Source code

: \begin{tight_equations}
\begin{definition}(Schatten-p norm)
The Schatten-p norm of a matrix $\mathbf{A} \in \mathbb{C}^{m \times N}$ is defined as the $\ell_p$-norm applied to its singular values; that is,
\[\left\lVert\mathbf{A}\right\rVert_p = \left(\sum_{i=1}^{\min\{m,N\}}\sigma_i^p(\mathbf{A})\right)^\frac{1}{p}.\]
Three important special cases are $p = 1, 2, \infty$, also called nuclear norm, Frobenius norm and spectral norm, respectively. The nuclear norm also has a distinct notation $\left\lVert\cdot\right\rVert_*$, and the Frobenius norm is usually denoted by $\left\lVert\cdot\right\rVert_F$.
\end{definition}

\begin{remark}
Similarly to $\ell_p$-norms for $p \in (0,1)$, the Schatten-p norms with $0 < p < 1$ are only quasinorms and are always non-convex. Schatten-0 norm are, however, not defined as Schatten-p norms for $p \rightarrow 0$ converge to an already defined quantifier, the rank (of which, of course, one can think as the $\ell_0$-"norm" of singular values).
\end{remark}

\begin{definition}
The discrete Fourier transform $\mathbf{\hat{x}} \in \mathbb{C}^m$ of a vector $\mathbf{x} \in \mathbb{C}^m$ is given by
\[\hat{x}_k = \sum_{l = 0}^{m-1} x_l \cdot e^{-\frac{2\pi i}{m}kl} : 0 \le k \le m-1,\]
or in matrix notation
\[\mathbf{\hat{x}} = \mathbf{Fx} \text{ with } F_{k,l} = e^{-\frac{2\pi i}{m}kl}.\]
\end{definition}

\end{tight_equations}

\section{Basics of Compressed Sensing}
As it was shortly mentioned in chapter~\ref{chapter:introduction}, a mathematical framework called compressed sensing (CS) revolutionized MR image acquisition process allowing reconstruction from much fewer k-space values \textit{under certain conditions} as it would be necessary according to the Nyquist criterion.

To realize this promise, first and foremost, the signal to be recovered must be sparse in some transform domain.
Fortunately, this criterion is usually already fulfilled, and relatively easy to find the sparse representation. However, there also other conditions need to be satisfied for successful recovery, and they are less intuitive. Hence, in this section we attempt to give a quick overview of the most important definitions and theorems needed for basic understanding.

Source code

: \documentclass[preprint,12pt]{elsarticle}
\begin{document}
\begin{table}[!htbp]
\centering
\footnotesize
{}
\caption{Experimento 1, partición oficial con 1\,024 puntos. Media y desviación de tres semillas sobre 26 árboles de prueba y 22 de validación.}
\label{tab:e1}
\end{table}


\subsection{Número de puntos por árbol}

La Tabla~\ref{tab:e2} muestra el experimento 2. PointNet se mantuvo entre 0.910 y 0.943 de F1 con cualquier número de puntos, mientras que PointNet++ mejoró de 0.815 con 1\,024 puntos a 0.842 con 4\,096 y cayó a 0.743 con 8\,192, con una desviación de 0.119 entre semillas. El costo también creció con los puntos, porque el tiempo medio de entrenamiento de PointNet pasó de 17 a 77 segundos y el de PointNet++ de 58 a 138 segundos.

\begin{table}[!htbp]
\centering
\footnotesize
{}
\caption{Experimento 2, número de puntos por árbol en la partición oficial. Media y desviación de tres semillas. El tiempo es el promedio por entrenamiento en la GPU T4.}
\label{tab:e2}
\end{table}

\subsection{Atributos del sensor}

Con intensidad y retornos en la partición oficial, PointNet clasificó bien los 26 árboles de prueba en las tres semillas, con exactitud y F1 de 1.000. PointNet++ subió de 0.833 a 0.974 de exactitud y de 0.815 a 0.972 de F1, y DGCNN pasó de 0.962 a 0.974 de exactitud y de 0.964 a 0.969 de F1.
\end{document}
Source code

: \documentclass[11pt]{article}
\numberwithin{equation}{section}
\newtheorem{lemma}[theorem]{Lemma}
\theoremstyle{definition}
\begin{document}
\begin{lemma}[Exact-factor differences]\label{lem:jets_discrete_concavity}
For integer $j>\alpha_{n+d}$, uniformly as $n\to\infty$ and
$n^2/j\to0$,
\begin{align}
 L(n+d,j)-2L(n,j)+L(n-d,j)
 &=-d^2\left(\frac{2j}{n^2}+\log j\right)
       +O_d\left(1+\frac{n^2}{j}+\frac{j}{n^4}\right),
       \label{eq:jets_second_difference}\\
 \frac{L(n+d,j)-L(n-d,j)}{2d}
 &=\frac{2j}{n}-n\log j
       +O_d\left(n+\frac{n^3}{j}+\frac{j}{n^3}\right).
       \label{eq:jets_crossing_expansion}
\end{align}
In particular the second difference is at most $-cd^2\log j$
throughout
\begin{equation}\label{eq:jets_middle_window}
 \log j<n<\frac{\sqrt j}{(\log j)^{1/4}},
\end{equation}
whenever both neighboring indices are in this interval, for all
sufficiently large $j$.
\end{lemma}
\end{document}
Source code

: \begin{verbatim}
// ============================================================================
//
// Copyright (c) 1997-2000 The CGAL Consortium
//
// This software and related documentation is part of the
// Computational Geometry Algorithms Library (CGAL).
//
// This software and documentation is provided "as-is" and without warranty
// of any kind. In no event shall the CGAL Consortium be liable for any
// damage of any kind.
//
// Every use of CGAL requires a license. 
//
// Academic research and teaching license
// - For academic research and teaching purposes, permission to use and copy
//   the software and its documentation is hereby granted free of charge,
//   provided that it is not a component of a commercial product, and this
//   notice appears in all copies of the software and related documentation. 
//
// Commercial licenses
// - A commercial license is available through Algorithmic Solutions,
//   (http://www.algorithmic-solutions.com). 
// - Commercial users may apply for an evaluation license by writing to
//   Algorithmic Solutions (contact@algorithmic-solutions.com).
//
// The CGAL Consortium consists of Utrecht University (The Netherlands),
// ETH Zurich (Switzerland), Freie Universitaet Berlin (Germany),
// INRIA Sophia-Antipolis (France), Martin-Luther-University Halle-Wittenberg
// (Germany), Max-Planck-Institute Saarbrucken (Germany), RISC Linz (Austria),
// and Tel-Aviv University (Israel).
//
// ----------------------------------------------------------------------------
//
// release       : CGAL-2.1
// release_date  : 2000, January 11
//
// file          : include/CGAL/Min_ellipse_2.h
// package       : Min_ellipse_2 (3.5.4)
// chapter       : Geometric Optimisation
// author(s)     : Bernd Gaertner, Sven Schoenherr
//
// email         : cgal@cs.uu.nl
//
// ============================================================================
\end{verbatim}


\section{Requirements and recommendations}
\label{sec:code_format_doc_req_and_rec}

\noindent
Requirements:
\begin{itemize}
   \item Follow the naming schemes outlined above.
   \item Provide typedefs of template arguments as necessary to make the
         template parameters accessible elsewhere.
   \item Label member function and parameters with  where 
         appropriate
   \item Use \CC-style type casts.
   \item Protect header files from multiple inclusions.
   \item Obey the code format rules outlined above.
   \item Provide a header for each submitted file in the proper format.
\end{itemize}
**********
* WHAT YOU SHOULD DO *
Every line above that holds the string "University" counts once; give the total and nothing more.

* WRITTEN SOLUTION *
3